On top of that, a significant drawback is that you would have to work hard to capture all the different ways a concept such as ‘urban mitigation’ might be mentioned in policy, and could fall victim to your own blind spots and those of your professional networks. In doing this, you’d likely miss key policy actions that could help to inform future climate policy.

So, we set out to build a way for people to be able to conceptually search large collections of laws and policies, also known as ‘semantic’ or ‘natural language’ search.

 

What is natural language search?

Natural language search allows you to find what you’re looking for without having to type out precise keywords. This is useful because often certain concepts are described in lots of different ways - like ‘internal combustion engines’, ‘internal combustion engine vehicle’, ‘ICEV’, ‘fossil fuel car’, and ‘gasoline car’ all describe most of the cars you’ll find on today’s roads. With natural language search, you can use the terms you use and hear every day because the tool will recognise them as related and relevant terms, meaning you get a much richer search experience.

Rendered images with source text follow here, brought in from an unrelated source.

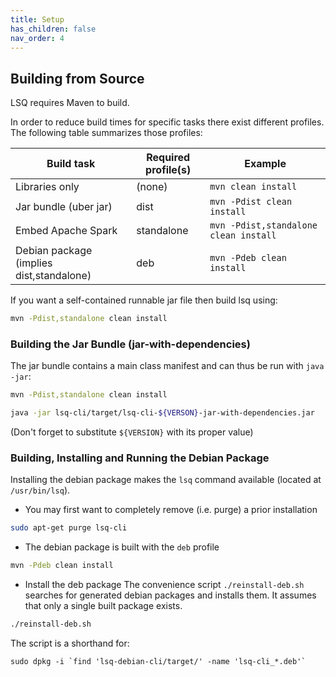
 ```yaml
---
title: Setup
has_children: false
nav_order: 4
---
```


## Building from Source

LSQ requires Maven to build.

In order to reduce build times for specific tasks there exist different profiles.
The following table summarizes those profiles:


| Build task                               | Required profile(s) | Example                               |
|------------------------------------------|---------------------|---------------------------------------|
| Libraries only                           | (none)              | `mvn clean install`                   |
| Jar bundle (uber jar)                    | dist                | `mvn -Pdist clean install`            |
| Embed Apache Spark                       | standalone          | `mvn -Pdist,standalone clean install` |
| Debian package (implies dist,standalone) | deb                 | `mvn -Pdeb clean install`             |

If you want a self-contained runnable jar file then build lsq using:
```bash
mvn -Pdist,standalone clean install
```

### Building the Jar Bundle (jar-with-dependencies)

The jar bundle contains a main class manifest and can thus be run with `java -jar`:
```bash
mvn -Pdist,standalone clean install

java -jar lsq-cli/target/lsq-cli-${VERSON}-jar-with-dependencies.jar
```
(Don't forget to substitute `${VERSION}` with its proper value)


### Building, Installing and Running the Debian Package

Installing the debian package makes the `lsq` command available (located at `/usr/bin/lsq`).


* You may first want to completely remove (i.e. purge) a prior installation
```bash
sudo apt-get purge lsq-cli
```

* The debian package is built with the `deb` profile
```bash
mvn -Pdeb clean install
```

* Install the deb package
The convenience script `./reinstall-deb.sh` searches for generated debian packages and installs them.
It assumes that only a single built package exists.

```bash
./reinstall-deb.sh

```

The script is a shorthand for:

```
sudo dpkg -i `find 'lsq-debian-cli/target/' -name 'lsq-cli_*.deb'`
```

Take a look at the example below to see this in action.

Left: natural language search reveals that there are several parts of policies relevant to the concept of ‘urban mitigation’. Right: an exact search on Climate Policy Radar for ‘urban mitigation’ returns no results.

Building natural language search

To enable natural language search for climate laws and policies, we leant on recent advances in machine learning - namely transformer models and self-supervised learning.

We built our semantic search using a method called ‘dense retrieval’, where each phrase in our climate policy and law database (corpus) is converted into a vector. Each of these vectors is a coordinate in a shared space, and the space they exist in is essentially a map of meaning - the closer together two vectors, the more similar they are in meaning. So when a user enters a query, the search term is converted into a vector in the same space, and the closest phrases in our policy text corpus are returned as these are the ones with most similar meaning.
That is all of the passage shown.